Money was developed originally as a technology for the allocation of excess social energy where complexity (and loss of various forms of proximity) required conventions beyond the less formalized methods of a hunter-gatherer group.
It's an amazing invention. But it's not a simple one and inherent problems in its mechanisms and design are having serious repercussions.
The farther credit-creation mechanisms are from the actual possessors of the social energy being pledged... the greater the problems.
For instance, I have a friend in India working on systems for Asset-Based Community Development (ABCD)... sustainable technologies built around locally available renewable energy and resources to the extent possible.
This is a good idea. The hangup is a problem with another invention's current limitations: money and finance.
The global monetary system is an incredible invention and has produced many wonders... And the move from a commodity-based to a credit-based system can be understood as a recognition that innovation and growth may require (or at least be facilitated by) an expectation of a return of future social energy greater than the credit required to produce it. And that both sacks-of-wheat and bars-of-gold are either too fickle or too limited to accommodate the requirements for social energy allocation.
However there's confusion over the true foundation of capital (excess social energy and its products) which no hierarchical credit-creation mechanism can completely address. Especially as social distance increases between the credit-creator/suppliers and credit-users.
(BTW, Seen in this light, credit for consumption is certainly NOT a capital investment unless there is a corresponding real increase in output. And lender profits from consumer lending have no place in the GDP and, in fact, are a negative for the social organism. Profits from this sort of so-called business only pledge future social energy without increasing its supply. However it does allow a clever or oblivious political/financial sector to gut the accumulated energy of a civilization without it's population quite realizing it till near the end of the cycle... when all the missing social energy has to be accomodated.
I believe the following is of fundamental importance: No monetary system has ever, nor can ever represent all or even a major portion of available social energy.

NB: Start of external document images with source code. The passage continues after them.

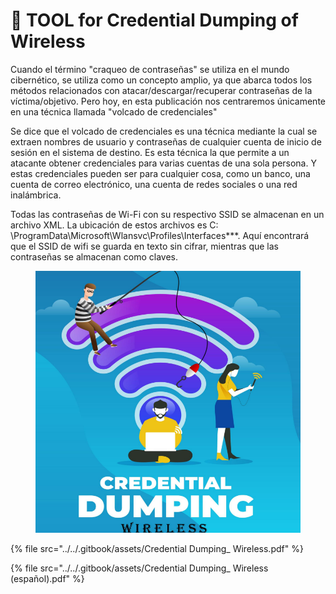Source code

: # 📡 TOOL for Credential Dumping of Wireless

Cuando el término "craqueo de contraseñas" se utiliza en el mundo cibernético, se utiliza como un concepto amplio, ya que abarca todos los métodos relacionados con atacar/descargar/recuperar contraseñas de la víctima/objetivo. Pero hoy, en esta publicación nos centraremos únicamente en una técnica llamada "volcado de credenciales"

Se dice que el volcado de credenciales es una técnica mediante la cual se extraen nombres de usuario y contraseñas de cualquier cuenta de inicio de sesión en el sistema de destino. Es esta técnica la que permite a un atacante obtener credenciales para varias cuentas de una sola persona. Y estas credenciales pueden ser para cualquier cosa, como un banco, una cuenta de correo electrónico, una cuenta de redes sociales o una red inalámbrica.

Todas las contraseñas de Wi-Fi con su respectivo SSID se almacenan en un archivo XML. La ubicación de estos archivos es C: \ProgramData\Microsoft\Wlansvc\Profiles\Interfaces\*\*\*. Aquí encontrará que el SSID de wifi se guarda en texto sin cifrar, mientras que las contraseñas se almacenan como claves.



<figure><img src="../../.gitbook/assets/Credential-Dumping_-Wireless-pdf.png" alt=""><figcaption></figcaption></figure>



{% file src="../../.gitbook/assets/Credential Dumping_ Wireless.pdf" %}



{% file src="../../.gitbook/assets/Credential Dumping_ Wireless (español).pdf" %}
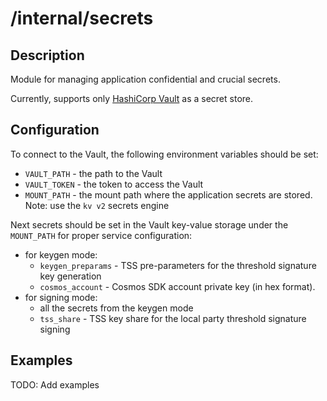 # /internal/secrets

## Description
Module for managing application confidential and crucial secrets.

Currently, supports only [HashiCorp Vault](https://www.vaultproject.io/) as a secret store.

## Configuration
To connect to the Vault, the following environment variables should be set:
- `VAULT_PATH` - the path to the Vault
- `VAULT_TOKEN` - the token to access the Vault
- `MOUNT_PATH` - the mount path where the application secrets are stored. Note: use the `kv v2` secrets engine 

Next secrets should be set in the Vault key-value storage under the `MOUNT_PATH` for proper service configuration:
- for keygen mode:
  - `keygen_preparams` - TSS pre-parameters for the threshold signature key generation
  - `cosmos_account` - Cosmos SDK account private key (in hex format).
- for signing mode:
  - all the secrets from the keygen mode
  - `tss_share` - TSS key share for the local party threshold signature signing

## Examples
TODO: Add examples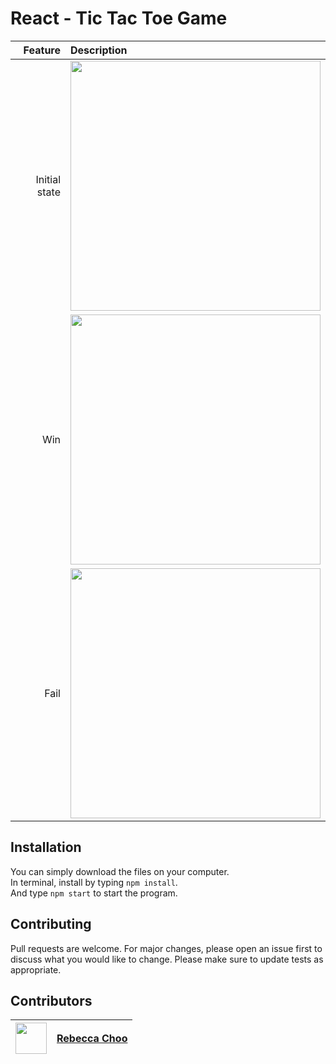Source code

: # React - Tic Tac Toe Game
 

| Feature | Description |
| -----: | :----------- |
|  Initial state | <img src="https://github.com/rebeccachoo/react-tictactoe/blob/main/normal.png?raw=true"  width="400">|
|  Win | <img src="https://github.com/rebeccachoo/react-tictactoe/blob/main/normal.png?raw=true"  width="400">|
|  Fail | <img src="https://github.com/rebeccachoo/react-tictactoe/blob/main/fail.png?raw=true"  width="400">|

## Installation

You can simply download the files on your computer. <br />
In terminal, install by typing `npm install`.  <br /> 
And type `npm start` to start the program.

## Contributing

Pull requests are welcome. For major changes, please open an issue first to discuss what you would like to change.
Please make sure to update tests as appropriate. 


##  Contributors

|  <img src="https://avatars.githubusercontent.com/u/254729?s=460&u=58ed23724180265db677357b4133d4ef970d6407&v=4" width="50" height="50" /> |<a href="https://github.com/rebeccachoo" target="_blank">Rebecca Choo</a>| 
| ----------- | ----------- |

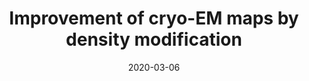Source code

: ---
title: "Improvement of cryo-EM maps by density modification"
date: '2020-03-06'
authors: "Terwilliger TC, Ludtke SJ, Read RJ, Adams PD, Afonine PV"
reviewers: "Young ID, Rohou A, Fraser JS"

peer-review:
- disqus: 280esu0
  biorxiv_versioned: 845032v3

article:
- pdf: https://www.nature.com/articles/s41592-020-0914-9
  pmid: 32807957
---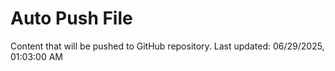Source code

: # Auto Push File

Content that will be pushed to GitHub repository.
Last updated: 06/29/2025, 01:03:00 AM
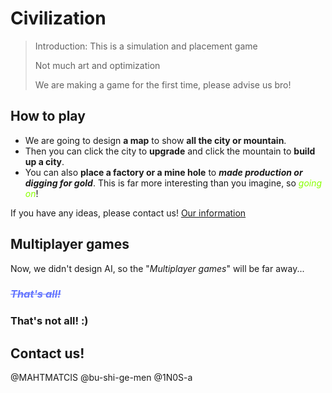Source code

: # Civilization
> Introduction: This is a simulation and placement game
>
> Not much art and optimization
>
> We are making a game for the first time, please advise us bro!

## How to play
- We are going to design **a map** to show **all the city or mountain**.
- Then you can click the city to **upgrade** and click the mountain to **build up a city**.
- You can also **place a factory or a mine hole** to _**made production or digging for gold**_.
This is far more interesting than you imagine, so _<font color="#8f0">going on</font>_!

If you have any ideas, please contact us! [Our information](#contact-us)
## Multiplayer games
Now, we didn't design AI, so the "_Multiplayer games_" will be far away...

### _<font color="#67f">~~That's all!~~</font>_
### That's not all!   :)

## Contact us!
@MAHTMATCIS
@bu-shi-ge-men
@1N0S-a

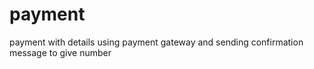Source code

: # payment
payment with details using payment gateway and sending confirmation message to give number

I'm not a believer in conspiracy theories, or evil cabals (groups don't do secrets well... especially over time)... so I really want to avoid being put in that box. I don't think fractional reserve banking was an invention of devils. Hierarchical (centralized) credit-creation has it's purposes but hey...
Here come distributed networks and a need for decentralized credit creation.
In order to better unlock vast reserves of wasted, lost and/or mis-used social energy... sound credit creation mechanisms can and must be developed for other networks along lines best suited to their own internal conditions and purposes.
A system facilitating user-created exchange mechanisms to function alongside traditional currencies so as to permit local economic ecologies to gain a foothold.
This isn't about destroying a world system of finance. It's about technologies allowing the actual possessors of that social energy more creativity in its allocation so as to better benefit their own conditions rather than those of the outside credit creators. There's an interplay of decisions needed for the best invigoration of a society's true energy that requires both.
My friend in India has been spurred by the suicides of thousands of farmers who are being locked into large-scale monoculture and a system of permanent indebtedness by a lack of any source of credit other than that provided, directly or indirectly, by central banks... this is unnecessary IF they could tap into their own LOCAL resources and potentials.
And on the other hand, my developers at HyTechPro are a part of India desiring a rapid modernization along Western lines. I believe both sides are complimentary not only in India but Indiana, Entebbe and Port-Au-Prince.
Maybe I don't know what I'm talking about. But I am trying to be pragmatic. More than talk is urgently needed.
And as wonderful as it is, charity is not enough. Nor is it a way out.
The Individually-controlled / Commons-dedicated Account is the most viable path to the development of a globalized network which can accomodate BOTH the traditional monetary system while simultaneously facilitating NEW mechanisms for LOCAL markets and local-ecology-specific innovations WITHOUT the need for force or compusion.
While what I don't know is vast... I know this... there'll be no fix without seriously addressing the technologies of money and finance.
On Social Energy, Enterprise & Expanding the Technology of Money
The Individually-controlled / Commons-dedicated Account & Neighborhood Banks
How would hunter-gatherers rule the world? (Pssst... They DO!)
And finally a bit of promotion for my friend's endeavors:
Agro-Biogenics
Zero-Waste Zero-Carbon Business Model
And from Pvhramani’s Blog :
And what could be the most unused local resource?
The untapped and repressed SOCIAL ENERGY of people ignored or misused by existing sources of credit.
Anybody want to fix Haiti?
Then liberate and channel their social energy once the emergency is handled.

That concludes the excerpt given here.